Yu Yang, Yamauchi Suguru, Zhang Peining, Fukunaga Tetsu
Department of Esophageal and Gastroenterological Surgery, Faculty of Medicine, Juntendo University, 3-1-3, Hongo, Bunkyo-ku, Tokyo, 113-8431, Japan.
Gastrointestinal Cancer Center, Peking University Cancer Hospital and Institute, No. 52 Fucheng Rd, Haidian District, Beijing, 100142, China.
J Robot Surg. 2025 Jun 23;19(1):318. doi: 10.1007/s11701-025-02415-0.
The optimal minimally invasive surgical approach for proximal gastric cancer (PGC) remains controversial. This systematic review and pairwise meta-analysis incorporated propensity score-matched (PSM) and retrospective studies with balanced baseline characteristics (BB) studies. The objective of this study was to evaluate perioperative outcomes of robotic gastrectomy (RG) compared with laparoscopic gastrectomy (LG) in patients with PGC. A comprehensive literature search was carried out in alignment with PRISMA standards to identify eligible studies. Short-term outcomes were categorized into four domains: surgical performance, resection quality, postoperative complications, and recovery outcomes. Mean differences (MDs) and odds ratios (ORs), along with their corresponding 95% confidence intervals (CIs), were calculated as effect size estimates. Assessment of study quality involved evaluating the risk of bias and assessing potential publication bias, while heterogeneity and its potential sources were examined through sensitivity and subgroup analyses. This study included five PSM studies and three BB studies, with a total of 1163 PGC patients. Although RG was associated with a longer operative time compared to LG, it demonstrated advantages including reduced intraoperative blood loss, a greater number of dissected lymph nodes, shorter hospital stay, and earlier onset of flatus and oral intake. No statistically significant differences were observed in proximal margin, distal margin, non-R0 resection rate, overall complications, major complications, anastomotic leakage, anastomotic stricture, or reflux esophagitis.

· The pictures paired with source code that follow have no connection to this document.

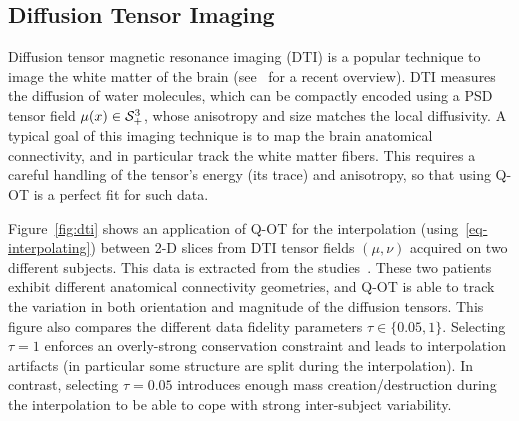 



\subsection{Diffusion Tensor Imaging}

Diffusion tensor magnetic resonance imaging (DTI) is a popular technique to image the white matter of the brain (see~\cite{wandell2016clarifying} for a recent overview). DTI measures the diffusion of water molecules, which can be compactly encoded using a PSD tensor field $\mu(x) \in \mathcal{S}_+^3$, whose anisotropy and size matches the local diffusivity. 
%
A typical goal of this imaging technique is to map the brain anatomical connectivity, and in particular track the  white matter fibers. This requires a careful handling of the tensor's energy (its trace) and anisotropy, so that using Q-OT is a perfect fit for such data.

Figure~\ref{fig:dti} shows an application of Q-OT for the interpolation (using~\ref{eq-interpolating}) between 2-D slices from DTI tensor fields $(\mu,\nu)$ acquired on two different subjects. This data is extracted from the studies~\cite{pestilli2014evaluation,takemura2016ensemble}. These two patients exhibit different anatomical connectivity geometries, and Q-OT is able to track the variation in both orientation and magnitude of the diffusion tensors. This figure also compares the different data fidelity parameters $\tau \in \{0.05,1\}$. Selecting $\tau=1$ enforces an overly-strong conservation constraint and leads to interpolation artifacts (in particular some structure are split during the interpolation). In contrast, selecting $\tau=0.05$ introduces enough mass creation/destruction during the interpolation to be able to cope with strong inter-subject variability.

RG may provide improved short-term outcomes over LG for PGC. However, further high-quality evidence is necessary to validate these findings and thoroughly assess long-term outcomes.PROSPERO Registration: CRD420251019756.

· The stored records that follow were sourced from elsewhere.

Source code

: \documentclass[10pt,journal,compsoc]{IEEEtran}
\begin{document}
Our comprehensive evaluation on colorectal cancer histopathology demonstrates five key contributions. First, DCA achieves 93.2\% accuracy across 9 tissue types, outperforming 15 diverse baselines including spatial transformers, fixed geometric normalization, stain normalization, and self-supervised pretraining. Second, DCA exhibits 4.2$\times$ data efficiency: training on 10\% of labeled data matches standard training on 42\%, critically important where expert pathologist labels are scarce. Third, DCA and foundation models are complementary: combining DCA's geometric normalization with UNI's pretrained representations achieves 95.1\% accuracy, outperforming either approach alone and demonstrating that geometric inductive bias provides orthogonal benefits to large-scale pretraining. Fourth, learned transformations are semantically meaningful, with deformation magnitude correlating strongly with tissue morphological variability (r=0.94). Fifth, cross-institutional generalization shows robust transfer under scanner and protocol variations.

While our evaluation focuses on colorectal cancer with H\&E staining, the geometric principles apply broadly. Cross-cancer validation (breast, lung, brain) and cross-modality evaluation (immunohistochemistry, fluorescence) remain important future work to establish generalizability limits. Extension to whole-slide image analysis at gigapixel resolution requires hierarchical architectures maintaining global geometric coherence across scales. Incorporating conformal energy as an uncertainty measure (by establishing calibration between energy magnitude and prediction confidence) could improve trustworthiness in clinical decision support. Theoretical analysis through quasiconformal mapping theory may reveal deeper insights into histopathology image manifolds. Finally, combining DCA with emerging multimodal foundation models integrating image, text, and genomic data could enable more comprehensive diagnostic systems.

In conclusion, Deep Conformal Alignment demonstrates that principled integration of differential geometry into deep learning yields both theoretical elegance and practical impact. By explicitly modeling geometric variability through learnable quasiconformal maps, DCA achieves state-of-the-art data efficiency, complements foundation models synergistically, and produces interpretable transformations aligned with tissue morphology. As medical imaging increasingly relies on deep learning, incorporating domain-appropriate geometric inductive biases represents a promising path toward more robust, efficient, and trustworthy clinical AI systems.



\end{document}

近端胃癌(PGC)的最佳微创手术方法仍存在争议。本系统评价和成对荟萃分析纳入了倾向评分匹配(PSM)研究以及具有平衡基线特征(BB)的回顾性研究。本研究的目的是评估机器人胃癌切除术(RG)与腹腔镜胃癌切除术(LG)治疗PGC患者的围手术期结局。按照PRISMA标准进行了全面的文献检索,以确定符合条件的研究。短期结局分为四个领域:手术操作、切除质量、术后并发症和恢复结局。计算平均差(MDs)和比值比(ORs)及其相应的95%置信区间(CIs)作为效应量估计值。研究质量评估包括评估偏倚风险和潜在发表偏倚,同时通过敏感性和亚组分析检查异质性及其潜在来源。本研究纳入了5项PSM研究和3项BB研究,共1163例PGC患者。虽然与LG相比,RG的手术时间更长,但它显示出一些优势,包括术中失血减少、清扫淋巴结数量更多、住院时间更短、胃肠排气和开始经口进食更早。在近端切缘、远端切缘、非R0切除率、总体并发症、主要并发症、吻合口漏、吻合口狭窄或反流性食管炎方面未观察到统计学显著差异。对于PGC,RG可能比LG提供更好的短期结局。然而,需要进一步的高质量证据来验证这些发现并全面评估长期结局。PROSPERO注册号:CRD420251019756。